Sur le projet de loi tel qu’il nous a été transmis par l’Assemblée nationale, le travail effectué par nos rapporteurs a été remarquable. Je tiens notamment à saluer les nombreux apports que Sophie Joissains a fait intégrer dans le texte adopté par la commission des lois.

Je ne reviendrai pas sur les nombreuses dispositions que comporte le texte du Gouvernement et qui viennent d’être amplement détaillées, mais je souhaite m’arrêter sur un point sur lequel vous avez, madame la rapporteur, apporté une avancée décisive : il concerne les collectivités locales.

En effet, il s’agissait là du parent pauvre du texte : rien sur l’état civil, les cadastres, les fichiers des centres communaux d’action sociale ou les listes électorales.

Parce qu’elles sont au centre de la vie quotidienne de nos concitoyens, les collectivités sont les premières concernées par l’utilisation de leurs données personnelles. Mais en imposant à la CNIL d’adapter les normes à leurs besoins, vous avez rendu possible ce qui, avec les moyens matériels et humains actuels, ne l’aurait sans doute pas été.
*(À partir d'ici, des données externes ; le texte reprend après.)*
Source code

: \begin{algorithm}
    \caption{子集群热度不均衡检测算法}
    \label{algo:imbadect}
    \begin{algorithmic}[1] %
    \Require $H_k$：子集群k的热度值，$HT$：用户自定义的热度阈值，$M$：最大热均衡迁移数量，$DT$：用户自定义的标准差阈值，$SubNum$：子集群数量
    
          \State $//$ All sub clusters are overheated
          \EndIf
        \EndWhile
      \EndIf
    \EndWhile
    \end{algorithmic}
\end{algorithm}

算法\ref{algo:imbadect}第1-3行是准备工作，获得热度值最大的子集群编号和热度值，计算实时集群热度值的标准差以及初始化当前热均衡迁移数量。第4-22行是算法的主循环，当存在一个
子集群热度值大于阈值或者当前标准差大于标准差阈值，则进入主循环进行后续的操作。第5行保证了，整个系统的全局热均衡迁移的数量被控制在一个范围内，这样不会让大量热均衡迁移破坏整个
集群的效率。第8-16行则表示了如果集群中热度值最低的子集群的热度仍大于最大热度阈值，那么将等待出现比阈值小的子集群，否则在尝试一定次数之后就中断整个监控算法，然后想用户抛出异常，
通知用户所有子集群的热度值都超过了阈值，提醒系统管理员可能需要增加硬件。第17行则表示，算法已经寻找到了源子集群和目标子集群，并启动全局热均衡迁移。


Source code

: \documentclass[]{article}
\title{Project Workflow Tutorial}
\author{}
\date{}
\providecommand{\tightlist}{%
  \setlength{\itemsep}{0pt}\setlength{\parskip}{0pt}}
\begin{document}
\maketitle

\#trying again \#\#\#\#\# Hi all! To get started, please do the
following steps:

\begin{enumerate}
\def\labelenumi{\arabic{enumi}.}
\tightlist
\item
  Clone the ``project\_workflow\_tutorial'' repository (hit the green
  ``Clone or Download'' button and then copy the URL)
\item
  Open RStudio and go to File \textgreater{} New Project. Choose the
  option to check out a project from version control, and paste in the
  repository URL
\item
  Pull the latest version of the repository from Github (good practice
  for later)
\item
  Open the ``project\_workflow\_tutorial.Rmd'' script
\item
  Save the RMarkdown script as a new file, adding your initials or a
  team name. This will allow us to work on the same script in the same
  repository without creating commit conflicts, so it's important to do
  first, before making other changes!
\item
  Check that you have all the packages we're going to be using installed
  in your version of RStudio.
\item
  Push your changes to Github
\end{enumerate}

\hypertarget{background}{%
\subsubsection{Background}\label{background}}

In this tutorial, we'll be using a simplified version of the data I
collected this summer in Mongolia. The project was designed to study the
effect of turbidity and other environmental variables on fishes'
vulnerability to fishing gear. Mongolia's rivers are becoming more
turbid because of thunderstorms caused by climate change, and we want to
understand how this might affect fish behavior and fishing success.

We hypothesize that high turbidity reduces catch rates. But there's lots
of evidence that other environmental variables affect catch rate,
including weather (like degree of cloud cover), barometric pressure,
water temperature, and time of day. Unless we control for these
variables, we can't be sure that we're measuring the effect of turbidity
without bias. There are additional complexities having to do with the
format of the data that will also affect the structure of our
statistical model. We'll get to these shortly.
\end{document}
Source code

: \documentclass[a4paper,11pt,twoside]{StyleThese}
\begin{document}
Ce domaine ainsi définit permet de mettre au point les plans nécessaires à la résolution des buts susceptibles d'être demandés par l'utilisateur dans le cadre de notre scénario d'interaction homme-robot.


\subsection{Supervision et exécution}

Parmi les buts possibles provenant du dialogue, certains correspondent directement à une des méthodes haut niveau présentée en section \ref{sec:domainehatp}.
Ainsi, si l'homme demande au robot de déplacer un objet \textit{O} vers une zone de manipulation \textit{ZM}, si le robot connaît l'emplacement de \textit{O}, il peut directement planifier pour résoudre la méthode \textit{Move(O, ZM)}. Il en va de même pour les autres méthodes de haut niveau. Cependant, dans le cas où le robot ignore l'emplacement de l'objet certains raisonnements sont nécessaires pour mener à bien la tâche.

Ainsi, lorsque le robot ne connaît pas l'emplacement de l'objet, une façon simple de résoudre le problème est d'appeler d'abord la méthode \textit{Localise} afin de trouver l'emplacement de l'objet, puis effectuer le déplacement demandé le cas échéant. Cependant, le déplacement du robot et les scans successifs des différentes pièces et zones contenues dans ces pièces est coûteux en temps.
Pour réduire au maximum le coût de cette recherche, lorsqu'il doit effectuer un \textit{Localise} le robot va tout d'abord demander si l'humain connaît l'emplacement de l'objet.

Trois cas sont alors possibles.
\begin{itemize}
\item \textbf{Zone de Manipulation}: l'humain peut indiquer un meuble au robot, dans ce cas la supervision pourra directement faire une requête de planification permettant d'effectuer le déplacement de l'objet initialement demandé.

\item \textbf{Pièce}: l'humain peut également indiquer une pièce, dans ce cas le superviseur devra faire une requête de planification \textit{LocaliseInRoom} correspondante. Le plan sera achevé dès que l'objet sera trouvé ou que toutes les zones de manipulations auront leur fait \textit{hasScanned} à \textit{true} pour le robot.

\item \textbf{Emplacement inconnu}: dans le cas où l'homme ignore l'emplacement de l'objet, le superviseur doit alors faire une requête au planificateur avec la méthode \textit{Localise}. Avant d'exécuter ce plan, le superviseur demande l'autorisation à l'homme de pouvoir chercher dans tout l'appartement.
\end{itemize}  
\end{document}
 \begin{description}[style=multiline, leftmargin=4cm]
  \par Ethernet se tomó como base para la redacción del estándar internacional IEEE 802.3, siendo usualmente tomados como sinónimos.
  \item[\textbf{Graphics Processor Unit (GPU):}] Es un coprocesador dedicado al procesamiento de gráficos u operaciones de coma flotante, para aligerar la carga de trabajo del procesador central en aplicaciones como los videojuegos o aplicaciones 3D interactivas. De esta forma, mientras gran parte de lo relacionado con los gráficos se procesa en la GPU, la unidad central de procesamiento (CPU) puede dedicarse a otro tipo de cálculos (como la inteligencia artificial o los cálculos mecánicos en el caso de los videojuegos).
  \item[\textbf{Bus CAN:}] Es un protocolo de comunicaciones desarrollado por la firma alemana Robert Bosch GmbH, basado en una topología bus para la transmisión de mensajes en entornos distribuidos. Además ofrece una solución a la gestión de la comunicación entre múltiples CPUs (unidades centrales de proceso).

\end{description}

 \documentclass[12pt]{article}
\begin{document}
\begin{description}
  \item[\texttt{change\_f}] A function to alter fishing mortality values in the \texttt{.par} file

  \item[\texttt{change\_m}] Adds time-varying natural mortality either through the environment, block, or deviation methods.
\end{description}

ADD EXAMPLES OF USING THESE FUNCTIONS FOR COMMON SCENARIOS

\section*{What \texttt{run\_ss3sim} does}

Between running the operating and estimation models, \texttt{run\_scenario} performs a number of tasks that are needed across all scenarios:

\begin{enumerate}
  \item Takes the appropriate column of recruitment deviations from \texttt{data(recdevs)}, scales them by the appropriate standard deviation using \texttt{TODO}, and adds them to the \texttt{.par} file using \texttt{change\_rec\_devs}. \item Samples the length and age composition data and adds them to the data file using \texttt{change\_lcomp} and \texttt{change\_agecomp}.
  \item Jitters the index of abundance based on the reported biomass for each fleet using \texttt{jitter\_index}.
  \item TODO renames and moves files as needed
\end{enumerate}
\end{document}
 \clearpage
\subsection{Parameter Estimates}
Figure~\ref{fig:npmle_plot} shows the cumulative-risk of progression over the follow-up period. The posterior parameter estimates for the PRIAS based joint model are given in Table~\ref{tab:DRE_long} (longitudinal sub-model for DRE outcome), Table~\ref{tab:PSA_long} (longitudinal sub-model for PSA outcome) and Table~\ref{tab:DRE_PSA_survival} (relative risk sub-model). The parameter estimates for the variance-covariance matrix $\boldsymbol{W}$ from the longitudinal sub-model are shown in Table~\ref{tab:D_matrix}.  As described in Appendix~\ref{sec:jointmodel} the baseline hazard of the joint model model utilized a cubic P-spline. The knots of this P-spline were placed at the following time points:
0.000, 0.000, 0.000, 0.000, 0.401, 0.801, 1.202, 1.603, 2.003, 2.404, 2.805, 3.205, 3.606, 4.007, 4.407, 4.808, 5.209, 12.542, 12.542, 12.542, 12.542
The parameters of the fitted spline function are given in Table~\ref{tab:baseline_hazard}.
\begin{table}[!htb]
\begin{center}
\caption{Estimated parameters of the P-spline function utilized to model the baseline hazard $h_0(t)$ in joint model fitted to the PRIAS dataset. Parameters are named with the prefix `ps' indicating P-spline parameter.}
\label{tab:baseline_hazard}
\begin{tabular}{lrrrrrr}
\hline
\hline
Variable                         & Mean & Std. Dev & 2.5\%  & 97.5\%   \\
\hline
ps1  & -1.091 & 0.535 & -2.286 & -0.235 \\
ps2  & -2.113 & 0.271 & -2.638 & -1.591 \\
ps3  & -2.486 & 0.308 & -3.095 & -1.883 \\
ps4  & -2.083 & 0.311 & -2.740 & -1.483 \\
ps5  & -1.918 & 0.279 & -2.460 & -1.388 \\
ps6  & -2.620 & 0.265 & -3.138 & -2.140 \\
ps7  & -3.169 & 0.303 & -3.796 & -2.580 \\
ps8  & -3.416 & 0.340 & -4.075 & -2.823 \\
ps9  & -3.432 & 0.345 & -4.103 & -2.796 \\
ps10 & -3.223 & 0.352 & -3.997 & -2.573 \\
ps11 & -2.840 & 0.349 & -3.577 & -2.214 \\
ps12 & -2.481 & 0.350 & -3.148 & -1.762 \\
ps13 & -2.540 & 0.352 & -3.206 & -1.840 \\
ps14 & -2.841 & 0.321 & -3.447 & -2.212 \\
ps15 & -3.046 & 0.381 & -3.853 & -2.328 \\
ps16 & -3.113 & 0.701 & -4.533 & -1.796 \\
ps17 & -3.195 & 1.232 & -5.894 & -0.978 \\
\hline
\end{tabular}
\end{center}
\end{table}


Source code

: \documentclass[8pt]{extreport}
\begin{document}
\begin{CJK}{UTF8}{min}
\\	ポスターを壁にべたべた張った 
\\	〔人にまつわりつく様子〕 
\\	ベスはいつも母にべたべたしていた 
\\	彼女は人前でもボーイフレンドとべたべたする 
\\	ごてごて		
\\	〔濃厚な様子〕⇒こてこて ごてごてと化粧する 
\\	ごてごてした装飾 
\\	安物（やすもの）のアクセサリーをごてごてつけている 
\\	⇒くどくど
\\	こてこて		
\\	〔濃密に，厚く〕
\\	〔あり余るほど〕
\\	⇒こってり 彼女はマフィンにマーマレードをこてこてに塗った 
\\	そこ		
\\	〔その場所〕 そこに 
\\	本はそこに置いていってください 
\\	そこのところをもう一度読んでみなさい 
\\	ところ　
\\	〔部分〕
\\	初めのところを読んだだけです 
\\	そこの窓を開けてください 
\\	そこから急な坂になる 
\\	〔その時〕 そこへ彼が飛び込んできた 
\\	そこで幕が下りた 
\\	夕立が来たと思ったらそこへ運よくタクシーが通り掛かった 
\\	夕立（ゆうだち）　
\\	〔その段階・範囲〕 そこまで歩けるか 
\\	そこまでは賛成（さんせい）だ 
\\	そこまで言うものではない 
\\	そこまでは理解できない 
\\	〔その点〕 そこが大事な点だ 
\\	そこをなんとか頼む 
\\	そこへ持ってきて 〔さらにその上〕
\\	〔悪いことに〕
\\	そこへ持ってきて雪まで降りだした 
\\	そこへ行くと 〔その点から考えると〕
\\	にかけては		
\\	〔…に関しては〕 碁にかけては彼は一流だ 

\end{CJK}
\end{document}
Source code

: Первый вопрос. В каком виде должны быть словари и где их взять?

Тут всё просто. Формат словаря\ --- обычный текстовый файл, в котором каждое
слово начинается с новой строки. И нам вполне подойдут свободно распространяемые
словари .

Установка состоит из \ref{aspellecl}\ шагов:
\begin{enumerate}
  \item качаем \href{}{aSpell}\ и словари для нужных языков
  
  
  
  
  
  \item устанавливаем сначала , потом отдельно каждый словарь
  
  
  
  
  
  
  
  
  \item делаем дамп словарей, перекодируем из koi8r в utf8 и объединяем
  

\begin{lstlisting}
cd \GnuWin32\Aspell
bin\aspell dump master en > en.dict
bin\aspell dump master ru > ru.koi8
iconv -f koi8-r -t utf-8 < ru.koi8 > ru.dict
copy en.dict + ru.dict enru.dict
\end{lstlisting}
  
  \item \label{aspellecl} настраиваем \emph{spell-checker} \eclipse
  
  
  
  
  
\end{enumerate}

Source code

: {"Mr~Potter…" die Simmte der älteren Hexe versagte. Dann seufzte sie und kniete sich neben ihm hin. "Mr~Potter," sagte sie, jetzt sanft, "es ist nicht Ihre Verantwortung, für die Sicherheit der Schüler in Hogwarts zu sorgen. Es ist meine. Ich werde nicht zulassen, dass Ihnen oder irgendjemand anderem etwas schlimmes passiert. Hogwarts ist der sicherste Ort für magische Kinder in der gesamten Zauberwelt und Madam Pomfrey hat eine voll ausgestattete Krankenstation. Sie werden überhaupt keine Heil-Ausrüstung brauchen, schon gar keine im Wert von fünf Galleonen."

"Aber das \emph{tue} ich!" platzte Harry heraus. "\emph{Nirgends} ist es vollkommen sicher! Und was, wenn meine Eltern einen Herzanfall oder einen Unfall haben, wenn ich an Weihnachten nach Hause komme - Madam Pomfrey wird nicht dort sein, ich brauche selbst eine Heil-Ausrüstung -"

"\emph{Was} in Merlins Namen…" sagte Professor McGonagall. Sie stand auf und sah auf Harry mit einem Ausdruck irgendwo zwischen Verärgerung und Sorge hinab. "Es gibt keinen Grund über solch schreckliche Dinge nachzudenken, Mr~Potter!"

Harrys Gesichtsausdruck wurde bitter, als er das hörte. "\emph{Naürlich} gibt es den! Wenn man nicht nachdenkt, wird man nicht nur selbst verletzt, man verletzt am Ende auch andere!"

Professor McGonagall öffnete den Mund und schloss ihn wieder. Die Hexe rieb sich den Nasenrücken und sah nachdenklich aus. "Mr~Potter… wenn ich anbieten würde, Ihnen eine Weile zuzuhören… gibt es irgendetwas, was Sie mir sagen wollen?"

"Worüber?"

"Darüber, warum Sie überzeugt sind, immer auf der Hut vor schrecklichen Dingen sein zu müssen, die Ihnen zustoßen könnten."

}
Parmi les avancées déterminantes intégrées par la commission des lois, je veux citer aussi : la mutualisation des services supports offerts par les syndicats mixtes au bénéfice des communes et des intercommunalités ; la création des dotations communales et intercommunales pour la protection des données personnelles qui seront prélevées – point essentiel à l’heure de la baisse des dotations – sur les recettes de l’État ; l’exonération des collectivités des amendes et astreintes administratives en cas de sanction.

En comblant ces lacunes, vous avez rappelé, madame la rapporteur, que le Sénat est plus que jamais l’assemblée des collectivités territoriales et celle des solutions pratiques. Voilà qui devrait faire réfléchir avant d’affaiblir le bicamérisme, lequel fait la richesse de nos institutions.